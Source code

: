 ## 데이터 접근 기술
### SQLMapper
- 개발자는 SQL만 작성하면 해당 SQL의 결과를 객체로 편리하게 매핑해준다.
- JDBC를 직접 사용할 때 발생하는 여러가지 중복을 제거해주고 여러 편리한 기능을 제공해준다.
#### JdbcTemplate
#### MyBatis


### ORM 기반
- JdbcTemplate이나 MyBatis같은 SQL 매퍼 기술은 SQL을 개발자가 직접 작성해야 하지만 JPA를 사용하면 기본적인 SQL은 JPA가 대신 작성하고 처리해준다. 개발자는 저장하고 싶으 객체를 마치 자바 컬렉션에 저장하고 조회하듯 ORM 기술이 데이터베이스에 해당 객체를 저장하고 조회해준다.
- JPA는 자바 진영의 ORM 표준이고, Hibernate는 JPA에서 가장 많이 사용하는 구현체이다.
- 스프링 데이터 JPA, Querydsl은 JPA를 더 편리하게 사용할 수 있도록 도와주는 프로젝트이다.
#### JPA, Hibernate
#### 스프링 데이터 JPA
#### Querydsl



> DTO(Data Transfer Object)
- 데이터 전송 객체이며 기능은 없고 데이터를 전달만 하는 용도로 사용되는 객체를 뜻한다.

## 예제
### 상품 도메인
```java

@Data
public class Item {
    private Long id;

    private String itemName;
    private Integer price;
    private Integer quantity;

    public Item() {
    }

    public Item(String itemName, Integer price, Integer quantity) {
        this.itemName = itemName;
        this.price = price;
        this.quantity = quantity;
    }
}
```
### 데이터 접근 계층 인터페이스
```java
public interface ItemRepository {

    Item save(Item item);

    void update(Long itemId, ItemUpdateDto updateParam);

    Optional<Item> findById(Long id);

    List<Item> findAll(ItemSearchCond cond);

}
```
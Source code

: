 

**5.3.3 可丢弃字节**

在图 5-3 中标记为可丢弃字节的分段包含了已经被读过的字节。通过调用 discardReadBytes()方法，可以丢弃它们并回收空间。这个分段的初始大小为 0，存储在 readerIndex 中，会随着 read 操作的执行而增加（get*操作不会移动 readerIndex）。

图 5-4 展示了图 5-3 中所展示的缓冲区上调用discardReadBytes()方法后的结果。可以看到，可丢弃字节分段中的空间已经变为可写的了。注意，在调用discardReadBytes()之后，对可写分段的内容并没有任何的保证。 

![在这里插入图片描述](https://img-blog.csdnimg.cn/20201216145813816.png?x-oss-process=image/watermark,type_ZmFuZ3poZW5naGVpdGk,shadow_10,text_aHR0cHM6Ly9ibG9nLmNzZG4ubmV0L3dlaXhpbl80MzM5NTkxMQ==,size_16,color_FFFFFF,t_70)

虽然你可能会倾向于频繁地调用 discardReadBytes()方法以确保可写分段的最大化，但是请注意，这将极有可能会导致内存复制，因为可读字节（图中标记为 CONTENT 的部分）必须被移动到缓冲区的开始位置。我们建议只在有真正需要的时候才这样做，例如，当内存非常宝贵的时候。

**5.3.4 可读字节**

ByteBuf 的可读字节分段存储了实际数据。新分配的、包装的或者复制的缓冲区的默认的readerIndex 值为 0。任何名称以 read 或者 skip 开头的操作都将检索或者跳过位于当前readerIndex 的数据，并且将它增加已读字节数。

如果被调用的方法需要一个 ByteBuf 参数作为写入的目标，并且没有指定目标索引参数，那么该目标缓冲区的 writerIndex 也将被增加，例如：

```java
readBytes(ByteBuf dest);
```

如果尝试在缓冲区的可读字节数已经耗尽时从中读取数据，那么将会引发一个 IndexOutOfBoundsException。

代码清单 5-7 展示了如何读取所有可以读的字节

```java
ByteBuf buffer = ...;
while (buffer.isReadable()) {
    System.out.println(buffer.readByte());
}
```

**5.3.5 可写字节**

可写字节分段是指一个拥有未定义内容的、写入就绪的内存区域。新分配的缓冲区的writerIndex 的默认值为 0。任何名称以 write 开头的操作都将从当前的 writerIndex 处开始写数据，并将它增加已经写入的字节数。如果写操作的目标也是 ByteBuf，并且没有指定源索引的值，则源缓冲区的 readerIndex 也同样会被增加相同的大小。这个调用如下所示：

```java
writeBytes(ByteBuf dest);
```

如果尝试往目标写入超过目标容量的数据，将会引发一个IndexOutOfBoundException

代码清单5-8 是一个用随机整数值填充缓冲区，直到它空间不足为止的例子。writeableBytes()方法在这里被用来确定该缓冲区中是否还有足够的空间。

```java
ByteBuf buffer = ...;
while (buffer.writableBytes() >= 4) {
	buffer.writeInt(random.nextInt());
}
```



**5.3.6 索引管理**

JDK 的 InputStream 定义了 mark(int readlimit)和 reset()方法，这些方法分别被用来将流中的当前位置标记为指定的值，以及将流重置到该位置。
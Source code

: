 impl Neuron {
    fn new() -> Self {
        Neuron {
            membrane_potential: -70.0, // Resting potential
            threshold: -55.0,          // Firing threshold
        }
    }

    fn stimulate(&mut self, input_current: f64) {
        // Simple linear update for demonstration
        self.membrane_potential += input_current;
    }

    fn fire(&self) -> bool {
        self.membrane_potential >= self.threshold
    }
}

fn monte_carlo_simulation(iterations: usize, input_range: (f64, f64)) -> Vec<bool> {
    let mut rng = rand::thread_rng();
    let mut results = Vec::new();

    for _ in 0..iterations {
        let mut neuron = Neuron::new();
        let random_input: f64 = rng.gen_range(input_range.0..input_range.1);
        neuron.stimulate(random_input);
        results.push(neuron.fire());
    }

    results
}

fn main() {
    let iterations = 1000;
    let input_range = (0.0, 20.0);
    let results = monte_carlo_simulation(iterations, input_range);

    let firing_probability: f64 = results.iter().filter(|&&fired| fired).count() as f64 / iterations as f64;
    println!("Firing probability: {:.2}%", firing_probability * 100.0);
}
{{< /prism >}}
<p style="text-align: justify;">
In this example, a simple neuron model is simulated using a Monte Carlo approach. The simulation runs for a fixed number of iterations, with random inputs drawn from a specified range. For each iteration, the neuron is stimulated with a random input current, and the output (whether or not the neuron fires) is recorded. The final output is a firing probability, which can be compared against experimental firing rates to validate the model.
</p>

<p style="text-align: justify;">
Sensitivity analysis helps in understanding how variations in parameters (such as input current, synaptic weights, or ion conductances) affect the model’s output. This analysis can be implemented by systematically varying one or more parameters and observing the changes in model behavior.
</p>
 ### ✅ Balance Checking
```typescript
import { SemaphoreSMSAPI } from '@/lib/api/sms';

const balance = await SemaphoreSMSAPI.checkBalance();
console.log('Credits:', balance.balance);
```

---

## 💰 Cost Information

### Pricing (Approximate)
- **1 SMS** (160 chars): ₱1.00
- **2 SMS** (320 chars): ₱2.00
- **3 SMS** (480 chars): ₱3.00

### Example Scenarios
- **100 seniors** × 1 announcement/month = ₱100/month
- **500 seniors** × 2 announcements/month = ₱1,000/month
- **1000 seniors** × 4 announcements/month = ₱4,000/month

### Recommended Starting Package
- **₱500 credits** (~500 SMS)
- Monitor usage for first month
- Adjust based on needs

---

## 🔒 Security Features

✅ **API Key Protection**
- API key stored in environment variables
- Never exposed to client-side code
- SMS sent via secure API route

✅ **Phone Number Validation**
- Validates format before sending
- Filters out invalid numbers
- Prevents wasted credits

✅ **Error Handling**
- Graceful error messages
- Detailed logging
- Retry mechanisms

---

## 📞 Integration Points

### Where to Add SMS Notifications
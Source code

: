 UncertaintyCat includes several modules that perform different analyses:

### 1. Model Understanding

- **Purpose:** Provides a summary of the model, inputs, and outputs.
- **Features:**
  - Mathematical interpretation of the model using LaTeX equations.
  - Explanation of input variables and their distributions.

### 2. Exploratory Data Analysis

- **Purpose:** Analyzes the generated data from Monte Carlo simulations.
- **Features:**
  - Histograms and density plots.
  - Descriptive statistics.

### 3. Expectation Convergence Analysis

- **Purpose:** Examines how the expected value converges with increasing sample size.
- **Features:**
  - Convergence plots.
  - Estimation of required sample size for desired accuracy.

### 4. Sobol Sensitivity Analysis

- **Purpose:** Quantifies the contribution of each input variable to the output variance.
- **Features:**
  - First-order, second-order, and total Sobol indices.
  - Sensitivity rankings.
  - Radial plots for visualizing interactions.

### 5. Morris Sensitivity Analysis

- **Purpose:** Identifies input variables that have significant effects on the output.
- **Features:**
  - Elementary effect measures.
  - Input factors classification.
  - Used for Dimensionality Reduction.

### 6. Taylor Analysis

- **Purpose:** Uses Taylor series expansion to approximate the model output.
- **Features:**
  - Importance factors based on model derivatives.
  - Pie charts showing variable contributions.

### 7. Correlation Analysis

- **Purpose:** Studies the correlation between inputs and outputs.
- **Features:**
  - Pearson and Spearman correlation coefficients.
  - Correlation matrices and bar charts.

■ **What to produce**: Your reply should consist only of the lines running from the line with "- **Purpose:** Identifies" to the end of the listing, retyped exactly.

■ **Response to the exercise**:
- **Purpose:** Identifies input variables that have significant effects on the output.
- **Features:**
  - Elementary effect measures.
  - Input factors classification.
  - Used for Dimensionality Reduction.

### 6. Taylor Analysis

- **Purpose:** Uses Taylor series expansion to approximate the model output.
- **Features:**
  - Importance factors based on model derivatives.
  - Pie charts showing variable contributions.

### 7. Correlation Analysis

- **Purpose:** Studies the correlation between inputs and outputs.
- **Features:**
  - Pearson and Spearman correlation coefficients.
  - Correlation matrices and bar charts.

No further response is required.